## Problem to solve
Your answer should hold every line of the records below that contains the string "returns".
━━━━━ Data to process ━━━━━
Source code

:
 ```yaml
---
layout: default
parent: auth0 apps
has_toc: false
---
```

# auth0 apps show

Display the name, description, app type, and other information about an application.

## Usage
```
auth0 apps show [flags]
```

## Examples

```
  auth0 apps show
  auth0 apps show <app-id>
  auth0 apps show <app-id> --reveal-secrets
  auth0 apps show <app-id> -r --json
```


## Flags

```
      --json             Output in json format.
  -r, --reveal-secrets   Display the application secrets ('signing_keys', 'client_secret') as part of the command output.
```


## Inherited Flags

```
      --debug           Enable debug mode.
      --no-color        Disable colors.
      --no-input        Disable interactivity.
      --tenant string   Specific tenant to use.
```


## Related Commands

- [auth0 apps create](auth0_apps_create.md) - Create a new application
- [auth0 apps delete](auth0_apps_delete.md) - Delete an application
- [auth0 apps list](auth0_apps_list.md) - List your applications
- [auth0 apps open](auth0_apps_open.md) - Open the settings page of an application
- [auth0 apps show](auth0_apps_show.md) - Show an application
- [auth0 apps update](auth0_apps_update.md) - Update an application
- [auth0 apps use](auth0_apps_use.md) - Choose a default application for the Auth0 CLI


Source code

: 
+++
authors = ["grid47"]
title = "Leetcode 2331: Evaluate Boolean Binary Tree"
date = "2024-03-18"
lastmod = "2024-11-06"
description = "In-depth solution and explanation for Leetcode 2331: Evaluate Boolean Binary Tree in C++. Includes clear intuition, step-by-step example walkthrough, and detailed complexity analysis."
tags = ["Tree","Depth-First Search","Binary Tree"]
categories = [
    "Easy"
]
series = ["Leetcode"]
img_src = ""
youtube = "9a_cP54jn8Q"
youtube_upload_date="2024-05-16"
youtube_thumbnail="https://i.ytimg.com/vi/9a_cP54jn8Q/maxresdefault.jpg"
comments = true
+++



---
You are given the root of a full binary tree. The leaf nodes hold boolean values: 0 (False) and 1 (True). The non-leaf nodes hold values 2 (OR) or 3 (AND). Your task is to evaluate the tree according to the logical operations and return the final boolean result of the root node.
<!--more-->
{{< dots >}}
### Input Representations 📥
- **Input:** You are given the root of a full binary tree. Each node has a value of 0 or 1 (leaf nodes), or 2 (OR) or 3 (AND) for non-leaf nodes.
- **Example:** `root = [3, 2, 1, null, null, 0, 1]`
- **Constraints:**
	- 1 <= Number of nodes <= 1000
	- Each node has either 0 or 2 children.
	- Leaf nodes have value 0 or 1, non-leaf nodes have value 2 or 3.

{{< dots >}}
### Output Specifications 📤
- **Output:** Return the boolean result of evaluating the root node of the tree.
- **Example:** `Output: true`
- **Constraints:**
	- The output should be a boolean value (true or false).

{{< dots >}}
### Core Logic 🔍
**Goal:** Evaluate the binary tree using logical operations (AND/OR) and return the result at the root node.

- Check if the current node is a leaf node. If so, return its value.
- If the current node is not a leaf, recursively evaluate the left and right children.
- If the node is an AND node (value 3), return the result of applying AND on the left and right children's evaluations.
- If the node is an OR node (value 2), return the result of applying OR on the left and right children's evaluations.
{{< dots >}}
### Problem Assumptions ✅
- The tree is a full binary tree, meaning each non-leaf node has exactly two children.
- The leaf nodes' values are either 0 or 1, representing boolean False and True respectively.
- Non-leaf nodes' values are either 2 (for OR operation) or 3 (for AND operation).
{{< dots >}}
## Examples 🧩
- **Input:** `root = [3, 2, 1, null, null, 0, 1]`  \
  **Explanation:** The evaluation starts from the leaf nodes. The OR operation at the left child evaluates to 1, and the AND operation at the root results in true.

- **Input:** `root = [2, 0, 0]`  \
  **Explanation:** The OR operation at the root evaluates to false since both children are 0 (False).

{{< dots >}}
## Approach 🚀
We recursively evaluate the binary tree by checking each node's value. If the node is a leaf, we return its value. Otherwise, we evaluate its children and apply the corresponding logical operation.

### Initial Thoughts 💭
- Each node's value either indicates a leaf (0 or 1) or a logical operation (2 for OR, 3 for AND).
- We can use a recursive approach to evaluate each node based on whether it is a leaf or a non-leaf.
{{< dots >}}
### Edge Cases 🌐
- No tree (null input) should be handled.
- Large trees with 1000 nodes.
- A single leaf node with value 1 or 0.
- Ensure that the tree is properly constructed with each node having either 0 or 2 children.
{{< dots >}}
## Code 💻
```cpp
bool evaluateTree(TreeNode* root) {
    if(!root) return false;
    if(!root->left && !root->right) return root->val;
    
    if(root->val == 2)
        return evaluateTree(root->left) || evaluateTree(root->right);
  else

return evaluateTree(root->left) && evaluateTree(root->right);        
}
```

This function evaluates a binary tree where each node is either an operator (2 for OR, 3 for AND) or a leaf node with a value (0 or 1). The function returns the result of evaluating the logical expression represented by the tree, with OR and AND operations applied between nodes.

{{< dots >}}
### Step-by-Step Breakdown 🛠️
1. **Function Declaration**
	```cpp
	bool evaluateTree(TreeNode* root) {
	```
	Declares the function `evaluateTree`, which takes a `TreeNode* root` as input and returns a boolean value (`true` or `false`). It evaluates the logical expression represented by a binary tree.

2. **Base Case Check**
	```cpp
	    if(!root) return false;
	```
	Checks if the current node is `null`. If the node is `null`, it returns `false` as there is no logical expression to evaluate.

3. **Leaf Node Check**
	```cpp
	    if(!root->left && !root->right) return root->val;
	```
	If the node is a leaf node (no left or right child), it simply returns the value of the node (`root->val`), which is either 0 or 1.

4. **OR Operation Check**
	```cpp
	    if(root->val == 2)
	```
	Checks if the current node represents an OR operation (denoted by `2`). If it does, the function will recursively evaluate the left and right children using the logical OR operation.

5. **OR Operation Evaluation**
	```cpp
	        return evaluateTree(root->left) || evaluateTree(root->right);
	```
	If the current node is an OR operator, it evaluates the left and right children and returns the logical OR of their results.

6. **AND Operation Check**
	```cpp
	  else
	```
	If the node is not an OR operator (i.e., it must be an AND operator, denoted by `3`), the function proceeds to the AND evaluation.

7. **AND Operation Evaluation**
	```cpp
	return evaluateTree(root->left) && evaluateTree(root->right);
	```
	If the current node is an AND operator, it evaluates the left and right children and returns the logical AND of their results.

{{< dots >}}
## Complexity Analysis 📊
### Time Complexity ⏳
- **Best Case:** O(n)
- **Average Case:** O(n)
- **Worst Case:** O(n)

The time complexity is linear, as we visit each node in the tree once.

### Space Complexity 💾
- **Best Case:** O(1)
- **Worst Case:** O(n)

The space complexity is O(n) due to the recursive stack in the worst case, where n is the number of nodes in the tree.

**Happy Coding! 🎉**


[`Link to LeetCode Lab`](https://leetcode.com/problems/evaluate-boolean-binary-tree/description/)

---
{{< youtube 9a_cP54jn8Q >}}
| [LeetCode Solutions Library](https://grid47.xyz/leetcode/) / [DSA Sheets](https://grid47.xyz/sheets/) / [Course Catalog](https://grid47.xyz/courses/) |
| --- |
━━━━━
## Finished exercise
This function evaluates a binary tree where each node is either an operator (2 for OR, 3 for AND) or a leaf node with a value (0 or 1). The function returns the result of evaluating the logical expression represented by the tree, with OR and AND operations applied between nodes.
	Declares the function `evaluateTree`, which takes a `TreeNode* root` as input and returns a boolean value (`true` or `false`). It evaluates the logical expression represented by a binary tree.
	Checks if the current node is `null`. If the node is `null`, it returns `false` as there is no logical expression to evaluate.
	If the node is a leaf node (no left or right child), it simply returns the value of the node (`root->val`), which is either 0 or 1.
	If the current node is an OR operator, it evaluates the left and right children and returns the logical OR of their results.
	If the current node is an AND operator, it evaluates the left and right children and returns the logical AND of their results.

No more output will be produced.